• _Data excerpts_
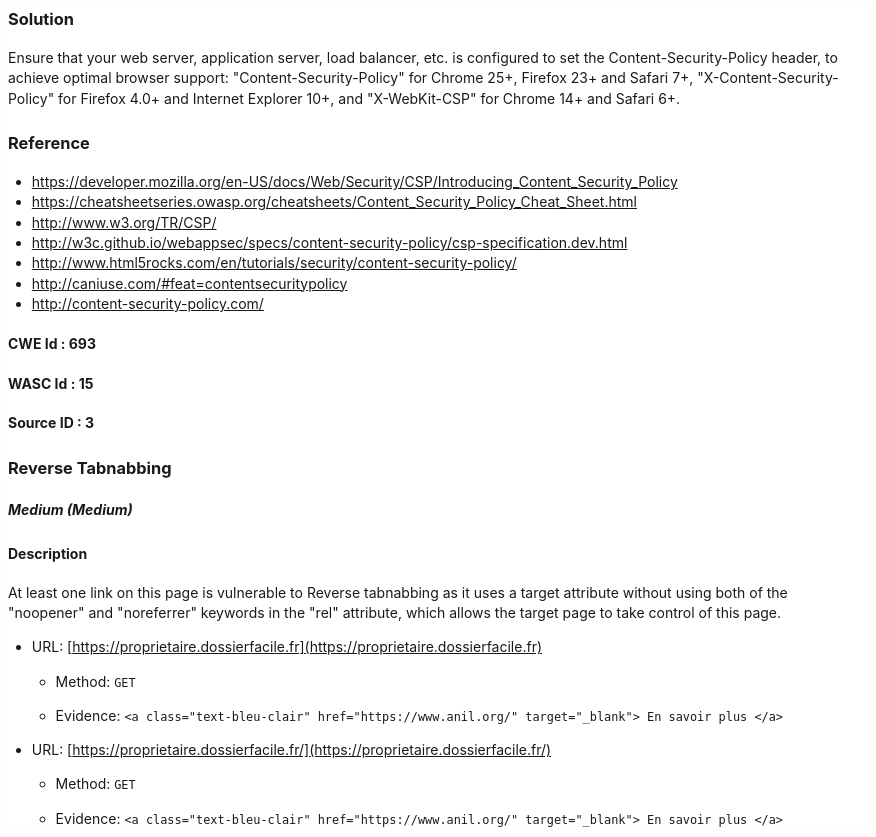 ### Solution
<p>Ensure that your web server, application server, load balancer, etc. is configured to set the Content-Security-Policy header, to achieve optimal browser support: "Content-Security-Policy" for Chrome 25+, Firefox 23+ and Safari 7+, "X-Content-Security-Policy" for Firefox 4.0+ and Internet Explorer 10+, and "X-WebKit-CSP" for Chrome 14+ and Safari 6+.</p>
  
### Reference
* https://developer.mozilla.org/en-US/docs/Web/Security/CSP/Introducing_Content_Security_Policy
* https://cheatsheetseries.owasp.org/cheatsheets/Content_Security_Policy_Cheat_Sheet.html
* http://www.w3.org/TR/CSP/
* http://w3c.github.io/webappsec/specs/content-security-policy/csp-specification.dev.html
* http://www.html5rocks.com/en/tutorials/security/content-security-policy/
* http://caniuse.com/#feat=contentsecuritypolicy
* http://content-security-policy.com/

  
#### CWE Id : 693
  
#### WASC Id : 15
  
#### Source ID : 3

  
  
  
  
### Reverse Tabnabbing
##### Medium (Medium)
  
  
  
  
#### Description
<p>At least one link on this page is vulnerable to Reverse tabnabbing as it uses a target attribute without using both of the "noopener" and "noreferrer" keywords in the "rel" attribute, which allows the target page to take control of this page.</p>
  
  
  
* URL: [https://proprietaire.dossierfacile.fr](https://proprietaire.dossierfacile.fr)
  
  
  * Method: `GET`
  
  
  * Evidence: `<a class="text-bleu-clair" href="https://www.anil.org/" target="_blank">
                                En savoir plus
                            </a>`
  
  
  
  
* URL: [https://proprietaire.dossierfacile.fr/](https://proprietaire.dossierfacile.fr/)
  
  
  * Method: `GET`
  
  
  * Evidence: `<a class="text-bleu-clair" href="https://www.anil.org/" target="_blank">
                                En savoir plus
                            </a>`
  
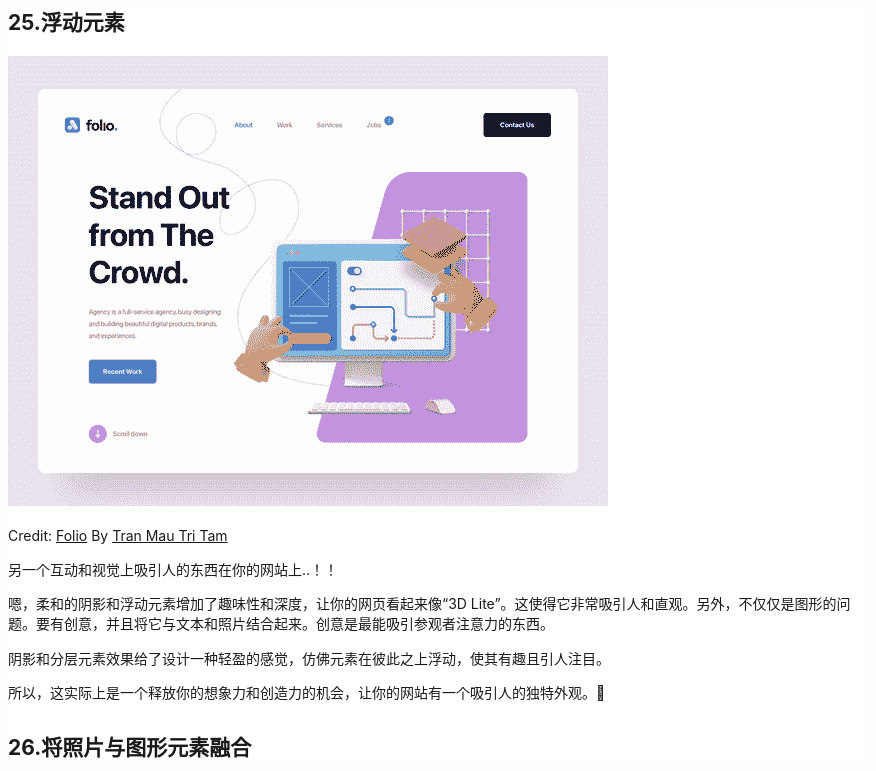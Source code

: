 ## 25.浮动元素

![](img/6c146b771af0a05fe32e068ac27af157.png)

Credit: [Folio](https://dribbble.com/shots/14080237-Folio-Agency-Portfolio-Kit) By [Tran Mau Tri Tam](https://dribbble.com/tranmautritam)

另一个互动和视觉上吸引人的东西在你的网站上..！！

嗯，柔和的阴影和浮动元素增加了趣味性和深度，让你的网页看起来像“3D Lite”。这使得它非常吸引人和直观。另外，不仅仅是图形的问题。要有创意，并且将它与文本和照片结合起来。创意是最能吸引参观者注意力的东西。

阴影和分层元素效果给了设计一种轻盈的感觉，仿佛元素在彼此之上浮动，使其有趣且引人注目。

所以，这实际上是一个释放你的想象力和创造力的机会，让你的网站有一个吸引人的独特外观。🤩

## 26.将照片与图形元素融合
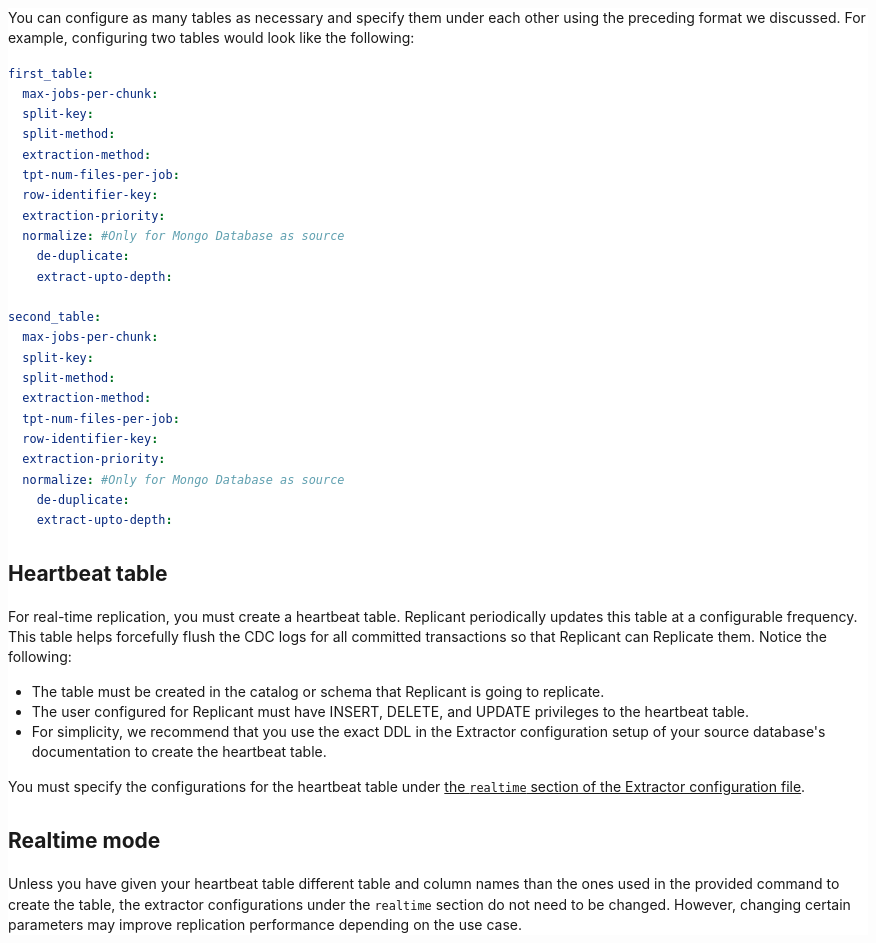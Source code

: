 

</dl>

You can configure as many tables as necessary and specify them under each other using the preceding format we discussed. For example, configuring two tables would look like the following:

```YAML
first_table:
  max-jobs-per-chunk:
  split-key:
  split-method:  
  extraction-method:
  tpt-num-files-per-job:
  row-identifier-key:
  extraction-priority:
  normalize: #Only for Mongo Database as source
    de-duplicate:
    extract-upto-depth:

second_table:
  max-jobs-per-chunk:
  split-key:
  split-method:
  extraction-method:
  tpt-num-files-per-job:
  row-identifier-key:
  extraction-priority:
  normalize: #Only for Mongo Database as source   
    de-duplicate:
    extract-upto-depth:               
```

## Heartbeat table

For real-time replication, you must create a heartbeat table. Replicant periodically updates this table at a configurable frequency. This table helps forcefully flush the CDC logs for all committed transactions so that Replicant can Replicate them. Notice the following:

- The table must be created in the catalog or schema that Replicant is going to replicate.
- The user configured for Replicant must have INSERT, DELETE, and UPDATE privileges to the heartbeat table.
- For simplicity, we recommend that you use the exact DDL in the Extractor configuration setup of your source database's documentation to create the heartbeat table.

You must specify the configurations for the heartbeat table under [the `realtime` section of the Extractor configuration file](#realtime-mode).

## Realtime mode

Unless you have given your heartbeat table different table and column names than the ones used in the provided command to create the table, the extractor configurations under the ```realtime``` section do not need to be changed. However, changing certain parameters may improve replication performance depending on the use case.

• _What the task requires_
List every line from the entries above in which "https" appears.

• _Answer box_
* https://developer.mozilla.org/en-US/docs/Web/Security/CSP/Introducing_Content_Security_Policy
* https://cheatsheetseries.owasp.org/cheatsheets/Content_Security_Policy_Cheat_Sheet.html
* URL: [https://proprietaire.dossierfacile.fr](https://proprietaire.dossierfacile.fr)
  * Evidence: `<a class="text-bleu-clair" href="https://www.anil.org/" target="_blank">
* URL: [https://proprietaire.dossierfacile.fr/](https://proprietaire.dossierfacile.fr/)
  * Evidence: `<a class="text-bleu-clair" href="https://www.anil.org/" target="_blank">
Credit: [Folio](https://dribbble.com/shots/14080237-Folio-Agency-Portfolio-Kit) By [Tran Mau Tri Tam](https://dribbble.com/tranmautritam)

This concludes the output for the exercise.